The beauty of the vendor-independent standard OpenCL is that a single kernel language is sufficient to program many different architectures, ranging from dual-core CPUs over Intel's Many Integrated Cores (MIC) architecture to GPUs and even FPGAs. The kernels are just-in-time compiled during the program run, which has several advantages and disadvantages. An incomplete list is as follows:
- Advantage: Binary can be fully optimized for the underlying hardware
- Advantage: High portability
- Disadvantage: Just-in-Time compilation induces overhead
- Disadvantage: No automatic performance portability
Today's blog post is about just-in-time (jit) compilation overhead. Ideally, jit-compilation is infinitely fast. In reality, it is sufficient to keep the jit-compilation time small compared to the overall execution time. But what is 'small'?
Benchmark Setup
Consider simple OpenCL kernels like the following:
__kernel void kernel_1_2(__global float * x) { x[2] = 1; }
The kernel only sets the third entry of the buffer x to 1. Since the kernel is so simple, it is reasonable to expect that a jit-compiler only requires a fraction of a second to compile this kernel.
If you run a more involved OpenCL application, you may need a couple of different kernels. Taking the iterative solvers in ViennaCL as an example, one quickly needs about 10 different kernels for simple setups. More elaborate preconditioners quickly drive up the number to 15 or 20. Each of those kernels is more involved than the one shown above. To mimic a realistic workload, consider the compilation of 64 kernels similar to the one above. By varying the kernel name (hence the _1_2 suffix) and the index used, we make sure that all the kernels are indeed distinct and no caching optimizations in jit-compilers trigger.

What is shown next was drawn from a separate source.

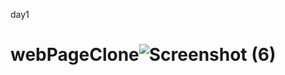 day1
# webPageClone![Screenshot (6)](https://user-images.githubusercontent.com/113912076/191229638-17c32b33-1d1a-478f-9401-f1f910cf8b18.png)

How are the 64 kernels compiled? There are several options with OpenCL: One may put all kernels into a single OpenCL program (i.e. compilation unit) and call the jit-compiler only once. At the other hand, one may use on OpenCL program per kernel, resulting in 64 compilation units. Other combinations such as 2, 4, 8, 16, or 32 kernels per OpenCL program are also considered in this benchmark (always adding up to a total of 64 kernels).
For comparison we select the recent OpenCL SDKs from the major vendors:
The benchmark is run on an OpenSUSE 13.2 machine with an AMD FirePro W9100 GPU to measure jit-compilation overhead for an AMD GPU. All other benchmarks are taken on a Linux Mint Maya machine with an AMD A10-5800K APU equipped with a discrete NVIDIA GeForce GTX 750 Ti GPU. The CPUs on the two machines are comparable: The deviation of the jit-compilation targeting the CPU with the AMD OpenCL SDK is below ten percent. Unfortunately, a suitable Intel GPU was not available for measuring the jit-overhead of the Intel OpenCL SDK when targeting GPUs.
The OpenCL JIT compilation benchmark source code and results are available for download and should answer any remaining questions on details.
Benchmark Results
As the figure above shows, the rule of thumb for jit compilation overhead is 0.1 to 1 second, with slight deviations between the three vendors and the target device. A common trend is that compiling each kernel individually in a separate OpenCL program is worst in terms of overhead: It took more than 5 seconds to compile the 64 kernels for the NVIDIA GPU.
The 5 seconds overhead for the compilation of the 64 kernels for NVIDIA GPUs are only encountered at the first run. From the second run onwards, the compiled binaries are taken from the cache (more details on jit caching here), reducing the 'experienced' overhead dramatically from a few seconds to a few milliseconds. I hope that AMD and Intel will provide a similar jit caching mechanism soon, because a few seconds of kernel compilation cannot be considered 'short' for many applications. Otherwise, OpenCL-enabled libraries are forced to implement their own caching functionality, resulting in unnecessary code duplication across the community.
Conclusions
When dealing with OpenCL, one has to think about granularity. It is tempting to compile one kernel after another inside a library or an application (think about expression templates in C++ here!). However, this is almost certain to maximize the jit-overhead. Kernel caching reduces the overhead by three orders of magnitude on a desktop machine, but this may be no longer true on a supercomputer with a relatively slow network file system. A user may set the cache path to a local folder (e.g. /tmp) as a workaround, but most users may not be aware of that option. Thus, despite of the headache one can get with NVIDIA's CUDA toolchain on non-standard environments, one has to admit that they have circumvented the problem of jit-compilation with their CUDA compiler toolchain. SyCL might achieve the same in the OpenCL world, but this has yet to be proven.
This blog post is for calendar week 2 of my weekly blogging series for 2016.